The boy closed a finger and with its knuckle shoved the glasses to the bridge of his nose, squinting up at what looked like a half-real apparition before him. For the warmth of her vocals and the cool touch of her hand he was comforted.

"I dun wanna now"

He shrugged and looked away. To herself, she remarked how old he seemed. It was true that nature could shape a soul.

"Why?"

He smiled up at her as if to say "come on, missus" and then laughed a bit and dug his shoe into the ground. She bent down and hugged him. They were like that for longer than they had wanted to.
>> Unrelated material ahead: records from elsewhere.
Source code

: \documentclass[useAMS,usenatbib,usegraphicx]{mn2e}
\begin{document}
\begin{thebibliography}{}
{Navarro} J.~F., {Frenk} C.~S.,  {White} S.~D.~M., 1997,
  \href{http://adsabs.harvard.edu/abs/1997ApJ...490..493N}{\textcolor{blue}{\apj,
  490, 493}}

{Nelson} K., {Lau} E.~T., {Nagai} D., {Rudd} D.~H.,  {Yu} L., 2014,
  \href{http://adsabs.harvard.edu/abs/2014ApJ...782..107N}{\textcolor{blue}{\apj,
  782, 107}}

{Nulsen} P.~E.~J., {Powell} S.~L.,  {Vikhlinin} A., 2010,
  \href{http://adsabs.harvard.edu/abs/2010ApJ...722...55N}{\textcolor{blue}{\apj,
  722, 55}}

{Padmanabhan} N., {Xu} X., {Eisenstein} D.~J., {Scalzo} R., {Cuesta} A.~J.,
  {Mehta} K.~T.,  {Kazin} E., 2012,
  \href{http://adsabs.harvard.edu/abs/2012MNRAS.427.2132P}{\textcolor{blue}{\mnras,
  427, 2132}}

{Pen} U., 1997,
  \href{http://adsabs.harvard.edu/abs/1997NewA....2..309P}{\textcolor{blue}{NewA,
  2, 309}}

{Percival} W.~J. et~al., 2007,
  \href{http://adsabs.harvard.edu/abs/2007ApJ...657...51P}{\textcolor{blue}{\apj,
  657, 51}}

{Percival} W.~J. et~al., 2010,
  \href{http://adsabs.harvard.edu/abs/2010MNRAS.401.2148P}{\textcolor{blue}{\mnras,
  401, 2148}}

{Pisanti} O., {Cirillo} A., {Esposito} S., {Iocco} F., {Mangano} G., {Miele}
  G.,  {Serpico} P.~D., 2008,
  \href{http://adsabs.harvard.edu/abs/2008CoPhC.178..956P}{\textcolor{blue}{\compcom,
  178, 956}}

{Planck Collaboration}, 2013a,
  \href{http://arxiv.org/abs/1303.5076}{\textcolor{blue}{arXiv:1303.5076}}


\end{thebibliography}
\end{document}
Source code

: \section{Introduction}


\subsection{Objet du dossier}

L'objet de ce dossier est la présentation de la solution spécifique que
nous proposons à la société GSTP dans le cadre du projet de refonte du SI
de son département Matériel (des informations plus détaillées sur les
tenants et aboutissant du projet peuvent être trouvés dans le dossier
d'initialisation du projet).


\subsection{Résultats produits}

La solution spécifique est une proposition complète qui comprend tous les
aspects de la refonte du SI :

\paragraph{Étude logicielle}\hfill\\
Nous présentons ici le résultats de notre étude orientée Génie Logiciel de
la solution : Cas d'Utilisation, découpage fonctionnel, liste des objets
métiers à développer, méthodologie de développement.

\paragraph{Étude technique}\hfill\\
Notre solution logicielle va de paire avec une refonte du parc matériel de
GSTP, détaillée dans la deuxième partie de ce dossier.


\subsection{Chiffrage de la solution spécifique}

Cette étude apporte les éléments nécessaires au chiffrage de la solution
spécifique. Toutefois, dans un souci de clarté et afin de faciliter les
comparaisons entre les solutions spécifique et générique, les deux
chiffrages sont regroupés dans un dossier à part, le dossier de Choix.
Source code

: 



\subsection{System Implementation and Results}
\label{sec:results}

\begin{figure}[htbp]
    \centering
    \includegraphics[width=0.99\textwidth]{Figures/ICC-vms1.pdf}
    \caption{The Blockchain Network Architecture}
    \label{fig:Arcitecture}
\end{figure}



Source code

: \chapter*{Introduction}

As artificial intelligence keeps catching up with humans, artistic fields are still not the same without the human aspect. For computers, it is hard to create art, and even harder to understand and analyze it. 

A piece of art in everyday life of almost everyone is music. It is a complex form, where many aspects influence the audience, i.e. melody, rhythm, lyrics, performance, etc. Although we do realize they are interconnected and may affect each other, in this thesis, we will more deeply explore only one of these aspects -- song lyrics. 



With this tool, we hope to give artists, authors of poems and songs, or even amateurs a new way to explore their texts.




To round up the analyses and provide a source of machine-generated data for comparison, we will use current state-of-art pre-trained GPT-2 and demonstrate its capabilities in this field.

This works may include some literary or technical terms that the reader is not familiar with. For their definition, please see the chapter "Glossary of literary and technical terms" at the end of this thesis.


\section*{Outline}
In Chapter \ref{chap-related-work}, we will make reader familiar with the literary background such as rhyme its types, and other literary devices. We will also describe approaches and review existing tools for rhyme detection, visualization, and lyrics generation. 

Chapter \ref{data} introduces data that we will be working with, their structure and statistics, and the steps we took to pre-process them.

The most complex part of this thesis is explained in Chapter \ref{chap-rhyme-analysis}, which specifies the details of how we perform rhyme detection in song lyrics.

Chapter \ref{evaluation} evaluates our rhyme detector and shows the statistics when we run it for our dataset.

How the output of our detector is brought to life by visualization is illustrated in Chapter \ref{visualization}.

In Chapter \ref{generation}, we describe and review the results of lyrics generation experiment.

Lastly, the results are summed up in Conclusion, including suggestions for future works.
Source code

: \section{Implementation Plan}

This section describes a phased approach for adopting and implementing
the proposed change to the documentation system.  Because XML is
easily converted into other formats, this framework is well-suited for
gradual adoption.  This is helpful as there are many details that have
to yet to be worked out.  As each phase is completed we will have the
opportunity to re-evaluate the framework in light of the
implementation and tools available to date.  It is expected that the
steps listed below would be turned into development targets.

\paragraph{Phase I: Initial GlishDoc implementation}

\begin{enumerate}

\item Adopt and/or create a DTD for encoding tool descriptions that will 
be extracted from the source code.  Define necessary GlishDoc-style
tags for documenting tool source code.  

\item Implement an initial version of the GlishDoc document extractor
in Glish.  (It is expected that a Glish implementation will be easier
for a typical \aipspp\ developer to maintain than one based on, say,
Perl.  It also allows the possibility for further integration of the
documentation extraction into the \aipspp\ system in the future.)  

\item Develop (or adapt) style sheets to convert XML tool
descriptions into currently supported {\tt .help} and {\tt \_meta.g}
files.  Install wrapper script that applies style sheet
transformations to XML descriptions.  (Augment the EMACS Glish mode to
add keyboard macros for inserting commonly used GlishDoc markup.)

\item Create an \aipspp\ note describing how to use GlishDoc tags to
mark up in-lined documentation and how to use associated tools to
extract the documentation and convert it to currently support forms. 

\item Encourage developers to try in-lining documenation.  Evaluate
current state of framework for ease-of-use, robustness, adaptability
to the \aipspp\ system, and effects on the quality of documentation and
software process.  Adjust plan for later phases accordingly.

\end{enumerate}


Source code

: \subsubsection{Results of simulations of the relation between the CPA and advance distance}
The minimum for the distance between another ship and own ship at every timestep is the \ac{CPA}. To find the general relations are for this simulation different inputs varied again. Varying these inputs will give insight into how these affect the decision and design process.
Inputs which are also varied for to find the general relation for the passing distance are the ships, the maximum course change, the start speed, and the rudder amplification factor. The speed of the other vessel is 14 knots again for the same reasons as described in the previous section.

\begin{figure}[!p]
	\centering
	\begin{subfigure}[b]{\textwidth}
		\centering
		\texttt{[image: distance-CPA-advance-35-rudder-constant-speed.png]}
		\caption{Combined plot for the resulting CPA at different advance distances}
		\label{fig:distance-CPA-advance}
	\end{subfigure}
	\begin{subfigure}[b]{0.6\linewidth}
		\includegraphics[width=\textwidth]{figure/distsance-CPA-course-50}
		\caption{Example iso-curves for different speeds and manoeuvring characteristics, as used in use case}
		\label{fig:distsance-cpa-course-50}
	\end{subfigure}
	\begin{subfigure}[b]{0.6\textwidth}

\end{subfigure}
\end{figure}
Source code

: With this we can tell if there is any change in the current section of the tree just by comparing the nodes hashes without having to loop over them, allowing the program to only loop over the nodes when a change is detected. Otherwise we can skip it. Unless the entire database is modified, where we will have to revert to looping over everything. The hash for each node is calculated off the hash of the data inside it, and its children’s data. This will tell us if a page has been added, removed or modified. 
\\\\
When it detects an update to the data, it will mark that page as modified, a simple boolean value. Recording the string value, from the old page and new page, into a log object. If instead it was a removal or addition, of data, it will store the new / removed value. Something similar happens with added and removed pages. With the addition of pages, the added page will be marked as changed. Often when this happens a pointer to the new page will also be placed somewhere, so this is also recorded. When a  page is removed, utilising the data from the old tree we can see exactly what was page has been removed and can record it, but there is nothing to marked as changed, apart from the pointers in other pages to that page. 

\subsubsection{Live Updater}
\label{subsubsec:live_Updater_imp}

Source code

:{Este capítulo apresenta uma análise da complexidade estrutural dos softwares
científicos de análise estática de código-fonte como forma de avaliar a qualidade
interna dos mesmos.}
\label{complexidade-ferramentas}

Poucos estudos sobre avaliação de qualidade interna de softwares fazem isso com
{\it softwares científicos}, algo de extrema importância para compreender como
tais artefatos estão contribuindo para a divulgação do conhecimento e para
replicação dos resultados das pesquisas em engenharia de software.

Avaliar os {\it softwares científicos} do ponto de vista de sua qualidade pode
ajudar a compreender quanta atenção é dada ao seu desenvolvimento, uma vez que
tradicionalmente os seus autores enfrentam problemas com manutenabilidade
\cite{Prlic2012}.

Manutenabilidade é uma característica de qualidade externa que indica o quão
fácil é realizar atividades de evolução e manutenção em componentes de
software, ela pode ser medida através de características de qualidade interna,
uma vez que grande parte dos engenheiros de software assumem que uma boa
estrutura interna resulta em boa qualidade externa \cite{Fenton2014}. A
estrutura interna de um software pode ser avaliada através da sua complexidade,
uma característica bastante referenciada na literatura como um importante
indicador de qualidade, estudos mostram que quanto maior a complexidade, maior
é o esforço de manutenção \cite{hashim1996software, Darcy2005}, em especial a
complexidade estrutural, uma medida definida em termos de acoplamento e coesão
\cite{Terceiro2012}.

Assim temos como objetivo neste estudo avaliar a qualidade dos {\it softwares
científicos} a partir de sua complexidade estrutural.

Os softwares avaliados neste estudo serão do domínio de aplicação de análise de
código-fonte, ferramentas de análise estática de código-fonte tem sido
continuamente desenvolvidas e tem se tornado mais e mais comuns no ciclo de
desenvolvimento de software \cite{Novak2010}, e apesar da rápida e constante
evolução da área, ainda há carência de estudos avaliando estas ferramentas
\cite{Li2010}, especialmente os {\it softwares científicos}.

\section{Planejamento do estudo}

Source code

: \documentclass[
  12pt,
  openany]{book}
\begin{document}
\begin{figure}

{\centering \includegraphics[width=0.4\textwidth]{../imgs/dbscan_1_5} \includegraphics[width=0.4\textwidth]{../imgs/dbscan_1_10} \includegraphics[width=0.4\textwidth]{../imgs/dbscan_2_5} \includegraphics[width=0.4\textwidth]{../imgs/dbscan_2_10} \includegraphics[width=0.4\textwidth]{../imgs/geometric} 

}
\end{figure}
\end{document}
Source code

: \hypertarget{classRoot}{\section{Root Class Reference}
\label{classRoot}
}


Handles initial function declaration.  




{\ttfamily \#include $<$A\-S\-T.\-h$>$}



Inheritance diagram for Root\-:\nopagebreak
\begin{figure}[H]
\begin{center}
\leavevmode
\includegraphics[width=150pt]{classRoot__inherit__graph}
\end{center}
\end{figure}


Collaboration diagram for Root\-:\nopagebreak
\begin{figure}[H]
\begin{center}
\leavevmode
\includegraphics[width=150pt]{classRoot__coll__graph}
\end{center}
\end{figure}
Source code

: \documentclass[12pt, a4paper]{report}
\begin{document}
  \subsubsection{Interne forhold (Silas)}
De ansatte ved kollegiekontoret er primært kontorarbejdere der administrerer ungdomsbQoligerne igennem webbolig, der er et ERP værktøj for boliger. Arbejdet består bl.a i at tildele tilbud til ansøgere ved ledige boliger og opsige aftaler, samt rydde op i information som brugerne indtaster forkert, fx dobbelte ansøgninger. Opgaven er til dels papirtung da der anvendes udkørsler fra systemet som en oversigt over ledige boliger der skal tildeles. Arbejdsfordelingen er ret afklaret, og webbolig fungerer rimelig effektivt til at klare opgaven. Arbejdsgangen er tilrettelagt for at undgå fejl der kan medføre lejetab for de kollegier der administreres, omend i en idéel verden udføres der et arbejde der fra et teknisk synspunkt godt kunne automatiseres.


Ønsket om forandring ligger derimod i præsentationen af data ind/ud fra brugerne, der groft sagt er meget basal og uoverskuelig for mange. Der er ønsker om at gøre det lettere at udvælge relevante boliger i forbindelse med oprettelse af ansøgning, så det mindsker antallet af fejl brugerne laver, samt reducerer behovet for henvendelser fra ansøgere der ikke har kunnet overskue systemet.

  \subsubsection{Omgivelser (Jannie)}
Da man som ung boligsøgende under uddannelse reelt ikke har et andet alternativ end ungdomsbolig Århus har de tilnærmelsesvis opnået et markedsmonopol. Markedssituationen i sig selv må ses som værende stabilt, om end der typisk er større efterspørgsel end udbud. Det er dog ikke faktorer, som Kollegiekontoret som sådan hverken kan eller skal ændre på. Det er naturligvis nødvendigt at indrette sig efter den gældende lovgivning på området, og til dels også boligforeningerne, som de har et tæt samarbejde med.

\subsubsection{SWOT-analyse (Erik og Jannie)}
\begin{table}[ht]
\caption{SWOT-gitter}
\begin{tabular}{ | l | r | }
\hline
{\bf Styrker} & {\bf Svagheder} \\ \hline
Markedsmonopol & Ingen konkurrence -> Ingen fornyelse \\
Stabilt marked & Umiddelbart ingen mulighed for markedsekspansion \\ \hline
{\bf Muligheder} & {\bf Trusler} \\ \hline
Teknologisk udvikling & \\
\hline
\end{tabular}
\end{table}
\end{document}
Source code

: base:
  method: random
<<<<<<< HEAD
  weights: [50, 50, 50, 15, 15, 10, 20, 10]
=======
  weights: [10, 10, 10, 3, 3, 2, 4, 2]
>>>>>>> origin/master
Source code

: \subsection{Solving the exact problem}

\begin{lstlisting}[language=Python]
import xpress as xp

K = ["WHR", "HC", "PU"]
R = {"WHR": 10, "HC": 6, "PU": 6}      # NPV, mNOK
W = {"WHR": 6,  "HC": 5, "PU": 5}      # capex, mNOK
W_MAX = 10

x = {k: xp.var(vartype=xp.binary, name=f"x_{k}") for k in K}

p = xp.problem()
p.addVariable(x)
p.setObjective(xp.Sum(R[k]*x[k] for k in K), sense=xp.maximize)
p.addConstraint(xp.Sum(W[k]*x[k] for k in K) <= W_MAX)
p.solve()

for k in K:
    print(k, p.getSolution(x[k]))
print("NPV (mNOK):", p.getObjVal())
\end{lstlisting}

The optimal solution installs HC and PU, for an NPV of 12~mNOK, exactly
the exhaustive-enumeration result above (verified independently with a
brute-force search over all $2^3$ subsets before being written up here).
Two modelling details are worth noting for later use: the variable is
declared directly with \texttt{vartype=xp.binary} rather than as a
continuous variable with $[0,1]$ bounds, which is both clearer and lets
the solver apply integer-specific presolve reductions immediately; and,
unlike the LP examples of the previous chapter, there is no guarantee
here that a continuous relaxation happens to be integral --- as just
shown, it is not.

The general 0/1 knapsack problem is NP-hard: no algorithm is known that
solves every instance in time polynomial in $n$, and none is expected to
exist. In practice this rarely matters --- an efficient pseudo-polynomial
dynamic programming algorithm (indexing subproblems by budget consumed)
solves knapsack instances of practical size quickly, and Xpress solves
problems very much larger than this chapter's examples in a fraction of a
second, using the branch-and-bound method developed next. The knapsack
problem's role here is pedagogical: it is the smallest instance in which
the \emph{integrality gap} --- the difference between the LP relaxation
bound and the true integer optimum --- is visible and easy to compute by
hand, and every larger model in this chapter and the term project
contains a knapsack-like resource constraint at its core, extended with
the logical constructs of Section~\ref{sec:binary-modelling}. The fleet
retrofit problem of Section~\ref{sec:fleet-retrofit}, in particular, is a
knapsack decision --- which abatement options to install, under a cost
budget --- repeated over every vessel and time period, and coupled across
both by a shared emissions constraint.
Need was a tenacious attribute, no matter the person.

Sapphyre

Date: 2007-09-25 02:42 EST
With her fingers she knit dandelion wreaths. With her heart she sent missives. With her arrow she spent wishes. With her eyes she called lightning.

She left Rhy'Din to spend some time on the sea, learn of it, from it.

Violet

Date: 2007-09-25 03:06 EST
I had been caught in a wind tunnel, quite a severe one, and when I landed I was not befriended or attacked, I was just a bent string, a person hanging lengthways over a branch. She took my hand and led me down a sunset road.

I don't even know her name, her real one, she refers to herself as Sapphyre.

I have seen the statue in her name, and it is because of her I have ever set foot on a boat. I am a stowaway, a lab rat, a marvelling man. I seek my sister friend, like I seek the sun when cold. It is, truly, that simple.